Problem to solve >> Could you find each line of the data below that contains the word "which" and copy those lines?

Stored data >>
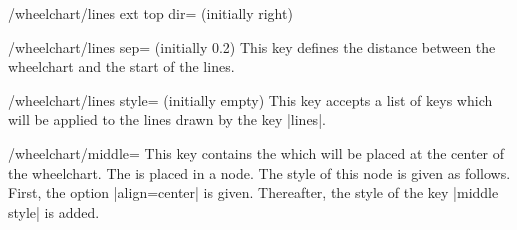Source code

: \documentclass[a4paper,english,dvipsnames]{ltxdoc}
\begin{document}
\begin{key}{/wheelchart/lines ext top dir= (initially right)}
\begin{codeexample}[width=10cm,preamble={\usepackage{etoolbox}
\usetikzlibrary{decorations.markings}}]
\end{codeexample}
\begin{codeexample}[width=10cm]
\begin{tikzpicture}
\wheelchart[
    data style={
        inner sep=0pt,
        shift={(0,0.1)}
    },
    lines,
    lines ext=1.2,
    lines ext bottom dir=right,
    lines ext dirsep=1,
    lines ext left anchor={base west},
    lines ext right anchor={base east},
    lines ext top dir=left,
    lines sep=-0.5,
    start angle=331.2
]{\exampleforthismanual}
\end{tikzpicture}
\end{codeexample}
\begin{codeexample}[width=10cm,preamble={\usetikzlibrary{decorations.markings}}]
\begin{tikzpicture}
\wheelchart[
    data={\WCvarC: \WCvarA},
    data angle shift=\WCvarG,
    data style={draw=\WCvarB,fill=\WCvarB!20},
    lines=1.5,
    lines ext=1,
    lines sep=-1,
    lines style={
        Black,
        postaction=decorate,
        decoration={
            markings,
            mark=at position 0 with {
                \fill[Black] (0,0) circle[radius=0.15];
            }
        }
    },
    pie,
    start angle=331.2
]{\exampleforthismanual}
\end{tikzpicture}
\end{codeexample}
\end{key}
\begin{key}{/wheelchart/lines sep= (initially 0.2)}
This key defines the distance between the wheelchart and the start of the lines.
\end{key}
\begin{stylekey}{/wheelchart/lines style= (initially \normalfont empty)}
This key accepts a list of keys which will be applied to the lines drawn by the key |lines|.
\end{stylekey}
\begin{key}{/wheelchart/middle=}
This key contains the  which will be placed at the center of the wheelchart. The  is placed in a node. The style of this node is given as follows. First, the option |align=center| is given. Thereafter, the style of the key |middle style| is added.
\end{key}
\end{document}
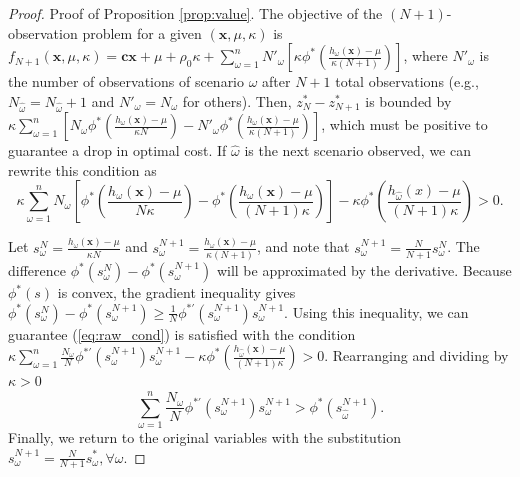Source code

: \documentclass[opre,nonblindrev]{informs3} %
\newcommand{\x}{\mathbf{x}}
\renewcommand{\c}{\mathbf{c}}
\begin{document}
\begin{proof}{\sc Proof of Proposition \ref{prop:value}.}
	The objective of the $(N+1)$-observation problem for a given $(\x,\mu,\kappa)$ is $ f_{N+1}(\x,\mu,\kappa) = \c\x + \mu + \rho_0 \kappa + \sum_{\omega = 1}^n N'_\omega \left[ \kappa \phi^*\left(\frac{h_\omega(\x) - \mu}{\kappa (N+1)} \right) \right]$,	where $N'_\omega$ is the number of observations of scenario $\omega$ after $N+1$ total observations (e.g., $N_{\hat{\omega}}=N_{\hat{\omega}}+1$ and $N'_\omega = N_\omega$ for others).
	Then, $z_N^* - z_{N+1}^*$ is bounded by $\kappa \sum_{\omega=1}^n \left[ N_\omega \phi^*\left(\frac{h_\omega(\x) - \mu}{\kappa N} \right) - N'_\omega \phi^*\left(\frac{h_\omega(\x) - \mu}{\kappa (N+1)} \right) \right]$, which must be positive to guarantee a drop in optimal cost.
	If $\hat{\omega}$ is the next scenario observed, we can rewrite this condition as
	\begin{equation} \label{eq:raw_cond}
		\kappa \sum_{\omega=1}^n N_\omega \left[ \phi^*\left(\frac{h_\omega(\x) - \mu}{N\kappa} \right) - \phi^*\left(\frac{h_\omega(\x) - \mu}{(N+1)\kappa} \right) \right] - \kappa \phi^*\left(\frac{h_{\hat{\omega}}(x) - \mu}{(N+1)\kappa}\right) > 0.
	\end{equation}

	Let $s^N_\omega = \frac{h_\omega(\x) - \mu}{\kappa N}$ and $s^{N+1}_\omega = \frac{h_\omega(\x) - \mu}{\kappa (N+1)}$, and note that $s^{N+1}_\omega = \tfrac{N}{N+1} s^N_\omega$.
	The difference $\phi^*(s^N_\omega) - \phi^*(s^{N+1}_\omega)$ will be approximated by the derivative.
Because $\phi^*(s)$ is convex, the gradient inequality gives $\phi^*(s^N_\omega) - \phi^*(s^{N+1}_\omega) \geq \frac{1}{N} \phi^{*\prime}(s^{N+1}_\omega) s^{N+1}_\omega$. 
	Using this inequality, we can guarantee (\ref{eq:raw_cond}) is satisfied with the condition $\kappa \sum_{\omega=1}^n \frac{N_\omega}{N} \phi^{*\prime}(s^{N+1}_\omega) s^{N+1}_\omega - \kappa \phi^*\left(\frac{h_{\hat{\omega}}(\x) - \mu}{(N+1)\kappa}\right) > 0$.
	 Rearranging and dividing by $\kappa > 0$
	\begin{equation*} %
		\sum_{\omega=1}^n \frac{N_\omega}{N} \phi^{*\prime}(s^{N+1}_\omega) s^{N+1}_\omega > \phi^*(s^{N+1}_{\hat{\omega}}).
	\end{equation*}
	Finally, we return to the original variables with the substitution $s^{N+1}_\omega = \frac{N}{N+1} s^*_\omega, \forall \omega$. 
	\Halmos
\end{proof}
\end{document}
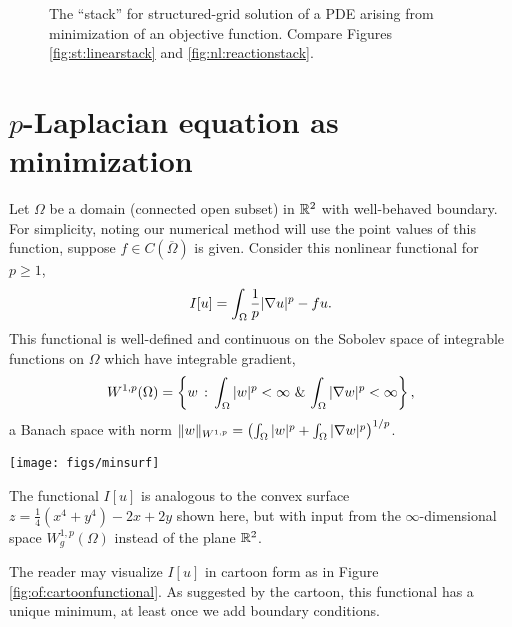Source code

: \begin{figure}
\caption{The ``\PETSc stack'' for structured-grid solution of a PDE arising from minimization of an objective function.  Compare Figures \ref{fig:st:linearstack} and \ref{fig:nl:reactionstack}.}
\label{fig:of:standardstack}
\end{figure}


\section{$p$-Laplacian equation as minimization}

Let $\Omega$ be a domain (connected open subset) in $\mathbb{R}^2$ with well-behaved boundary.  For simplicity, noting our numerical method will use the point values of this function, suppose $f\in C(\overline \Omega)$ is given.  Consider this nonlinear functional for $p \ge 1$,
\begin{equation}
    I[u] = \int_\Omega \frac{1}{p} |\nabla u|^p - fu.  \label{eq:of:functional}
\end{equation}
This functional is well-defined and continuous on the Sobolev space \citep{AdamsFournier2003,Evans2010} of integrable functions on $\Omega$ which have integrable gradient,
\begin{equation}
    W^{1,p}(\Omega) = \left\{w \,:\, \int_\Omega |w|^p < \infty \,\, \& \, \int_\Omega |\nabla w|^p < \infty\right\}, \label{eq:of:sobolevdefn}
\end{equation}
a Banach space with norm $\|w\|_{W^{1,p}} = \left(\int_\Omega |w|^p + \int_\Omega |\nabla w|^p\right)^{1/p}$.

\begin{marginfigure}
\texttt{[image: figs/minsurf]} %
\medskip
\caption{The functional $I[u]$ is analogous to the convex surface $z = \tfrac{1}{4}(x^4 + y^4) - 2x + 2y$ shown here, but with input from the $\infty$-dimensional space $W_g^{1,p}(\Omega)$ instead of the plane $\mathbb{R}^2$.}
\label{fig:of:cartoonfunctional}
\end{marginfigure}

The reader may visualize $I[u]$ in cartoon form as in Figure \ref{fig:of:cartoonfunctional}.  As suggested by the cartoon, this functional has a unique minimum, at least once we add boundary conditions.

Task solution >>
This key accepts a list of keys which will be applied to the lines drawn by the key |lines|.
This key contains the  which will be placed at the center of the wheelchart. The  is placed in a node. The style of this node is given as follows. First, the option |align=center| is given. Thereafter, the style of the key |middle style| is added.
	Then, $z_N^* - z_{N+1}^*$ is bounded by $\kappa \sum_{\omega=1}^n \left[ N_\omega \phi^*\left(\frac{h_\omega(\x) - \mu}{\kappa N} \right) - N'_\omega \phi^*\left(\frac{h_\omega(\x) - \mu}{\kappa (N+1)} \right) \right]$, which must be positive to guarantee a drop in optimal cost.
This functional is well-defined and continuous on the Sobolev space \citep{AdamsFournier2003,Evans2010} of integrable functions on $\Omega$ which have integrable gradient,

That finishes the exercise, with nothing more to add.